On Fri, Sep 27, 2013 at 09:13:15PM +0100, Chris Metcalf wrote:
> On 9/26/2013 1:57 PM, Will Deacon wrote:
> > Hi Chris,
> >
> > On Thu, Sep 26, 2013 at 06:24:53PM +0100, Chris Metcalf wrote:
> >> [...]
> >> +static inline unsigned long __my_cpu_offset(void)
> >> +{
> >> + unsigned long tp;
> >> + register unsigned long *sp asm("sp");
> >> + asm("move %0, tp" : "=r" (tp) : "m" (*sp));
> >> + return tp;
> >> +}
> > Hehe, nice to see this hack working out for you too. One thing to check is
> > whether you have any funky addressing modes (things like writeback or
> > post-increment), since the "m" constraint can bite you if you don't actually
> > use it in the asm.
>
> Well, we do have post increments, though I don't see why this is a problem here.
> We define a target specific constraint "U" that excludes post-increments, but
> again I don't see why "m" would cause trouble here. What was your experience?

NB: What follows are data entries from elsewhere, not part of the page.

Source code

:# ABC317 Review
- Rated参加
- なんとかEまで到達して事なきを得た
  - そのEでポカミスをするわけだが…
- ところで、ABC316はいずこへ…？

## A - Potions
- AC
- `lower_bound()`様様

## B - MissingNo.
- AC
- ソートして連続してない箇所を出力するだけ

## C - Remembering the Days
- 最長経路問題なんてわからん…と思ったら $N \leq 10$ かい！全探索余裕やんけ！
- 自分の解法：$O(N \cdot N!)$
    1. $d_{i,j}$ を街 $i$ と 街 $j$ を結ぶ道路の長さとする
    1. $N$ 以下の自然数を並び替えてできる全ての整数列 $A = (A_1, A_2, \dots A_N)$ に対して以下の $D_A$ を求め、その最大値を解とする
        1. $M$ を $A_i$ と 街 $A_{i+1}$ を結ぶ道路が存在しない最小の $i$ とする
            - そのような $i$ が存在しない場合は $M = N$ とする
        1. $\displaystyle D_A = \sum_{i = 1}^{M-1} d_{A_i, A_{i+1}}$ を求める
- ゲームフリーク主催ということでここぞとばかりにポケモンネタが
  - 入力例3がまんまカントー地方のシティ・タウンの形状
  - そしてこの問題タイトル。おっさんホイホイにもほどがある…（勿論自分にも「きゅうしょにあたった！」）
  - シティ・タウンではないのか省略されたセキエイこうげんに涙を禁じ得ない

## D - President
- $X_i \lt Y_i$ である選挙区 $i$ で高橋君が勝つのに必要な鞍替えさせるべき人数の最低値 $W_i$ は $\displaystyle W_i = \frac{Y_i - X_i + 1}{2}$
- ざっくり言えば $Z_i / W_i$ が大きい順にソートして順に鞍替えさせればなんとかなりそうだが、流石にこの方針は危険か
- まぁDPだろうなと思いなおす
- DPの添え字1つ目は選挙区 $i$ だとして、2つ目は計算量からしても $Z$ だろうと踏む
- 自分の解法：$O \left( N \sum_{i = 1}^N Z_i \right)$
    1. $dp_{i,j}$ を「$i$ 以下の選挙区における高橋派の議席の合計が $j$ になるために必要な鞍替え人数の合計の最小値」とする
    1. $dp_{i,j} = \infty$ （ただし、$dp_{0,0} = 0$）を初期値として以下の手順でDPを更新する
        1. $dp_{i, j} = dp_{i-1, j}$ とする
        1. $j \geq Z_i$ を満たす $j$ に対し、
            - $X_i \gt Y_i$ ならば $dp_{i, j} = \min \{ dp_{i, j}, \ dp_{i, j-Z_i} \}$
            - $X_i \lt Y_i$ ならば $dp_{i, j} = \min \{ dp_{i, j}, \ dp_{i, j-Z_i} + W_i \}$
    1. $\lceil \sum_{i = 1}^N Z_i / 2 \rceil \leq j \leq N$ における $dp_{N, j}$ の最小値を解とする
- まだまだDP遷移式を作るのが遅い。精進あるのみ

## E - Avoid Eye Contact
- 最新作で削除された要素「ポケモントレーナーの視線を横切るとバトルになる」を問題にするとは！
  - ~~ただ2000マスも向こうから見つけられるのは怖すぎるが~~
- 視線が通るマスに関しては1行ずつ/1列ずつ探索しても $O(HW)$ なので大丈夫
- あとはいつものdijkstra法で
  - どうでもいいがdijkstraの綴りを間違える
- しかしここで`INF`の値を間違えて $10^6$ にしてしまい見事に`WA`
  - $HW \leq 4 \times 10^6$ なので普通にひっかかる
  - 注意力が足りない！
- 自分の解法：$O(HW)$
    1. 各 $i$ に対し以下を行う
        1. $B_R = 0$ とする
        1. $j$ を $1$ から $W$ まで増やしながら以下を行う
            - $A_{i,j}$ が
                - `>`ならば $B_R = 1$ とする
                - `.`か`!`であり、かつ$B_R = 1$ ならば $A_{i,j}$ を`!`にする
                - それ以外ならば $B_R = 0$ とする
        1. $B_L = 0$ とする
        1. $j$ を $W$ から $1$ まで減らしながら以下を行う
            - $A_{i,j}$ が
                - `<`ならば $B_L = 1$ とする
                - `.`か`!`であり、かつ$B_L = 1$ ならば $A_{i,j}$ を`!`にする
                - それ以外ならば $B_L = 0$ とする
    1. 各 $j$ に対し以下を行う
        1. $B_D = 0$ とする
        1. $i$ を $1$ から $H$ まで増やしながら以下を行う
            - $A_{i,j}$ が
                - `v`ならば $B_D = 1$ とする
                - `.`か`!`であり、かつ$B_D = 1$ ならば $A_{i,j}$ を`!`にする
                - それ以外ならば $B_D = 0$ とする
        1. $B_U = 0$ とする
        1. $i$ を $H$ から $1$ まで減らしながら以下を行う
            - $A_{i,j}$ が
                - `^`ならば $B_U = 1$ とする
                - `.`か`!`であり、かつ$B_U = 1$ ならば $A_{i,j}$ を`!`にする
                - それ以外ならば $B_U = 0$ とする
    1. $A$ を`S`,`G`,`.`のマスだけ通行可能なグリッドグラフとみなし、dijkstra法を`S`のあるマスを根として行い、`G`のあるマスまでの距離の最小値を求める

GCC assumes that each "m" operand is used *exactly once* in the asm, so if
it decided to generate a post-increment/writeback addressing mode, you can
end up with pointers off by a word if you didn't make use of the constraint
in the code. You can try using "o", but GCC sometimes decides that's
impossible during reload, so we end up combining it with the (undocumented,
ARM-specific) "Q" constraint which is simply a [rN] addressing mode.

Will

2013-09-30 18:01:16

by Chris Metcalf

[permalink] [raw]
Subject: Re: [PATCH] tile: use a more conservative __my_cpu_offset in CONFIG_PREEMPT

On 9/30/2013 5:45 AM, Will Deacon wrote:
> On Fri, Sep 27, 2013 at 09:13:15PM +0100, Chris Metcalf wrote:
>> On 9/26/2013 1:57 PM, Will Deacon wrote:
>>> Hi Chris,
>>>
>>> On Thu, Sep 26, 2013 at 06:24:53PM +0100, Chris Metcalf wrote:
>>>> [...]
>>>> +static inline unsigned long __my_cpu_offset(void)
>>>> +{
>>>> + unsigned long tp;
>>>> + register unsigned long *sp asm("sp");
>>>> + asm("move %0, tp" : "=r" (tp) : "m" (*sp));
>>>> + return tp;
>>>> +}
>>> Hehe, nice to see this hack working out for you too. One thing to check is
>>> whether you have any funky addressing modes (things like writeback or
>>> post-increment), since the "m" constraint can bite you if you don't actually
>>> use it in the asm.
>> Well, we do have post increments, though I don't see why this is a problem here.
>> We define a target specific constraint "U" that excludes post-increments, but
>> again I don't see why "m" would cause trouble here. What was your experience?
> GCC assumes that each "m" operand is used *exactly once* in the asm, so if
> it decided to generate a post-increment/writeback addressing mode, you can
> end up with pointers off by a word if you didn't make use of the constraint
> in the code. You can try using "o", but GCC sometimes decides that's
> impossible during reload, so we end up combining it with the (undocumented,
> ARM-specific) "Q" constraint which is simply a [rN] addressing mode.

OK, makes sense. I've changed the code to use a "U" constraint (pushed up to the linux-tile tree).

Thanks!

--
Chris Metcalf, Tilera Corp.
http://www.tilera.com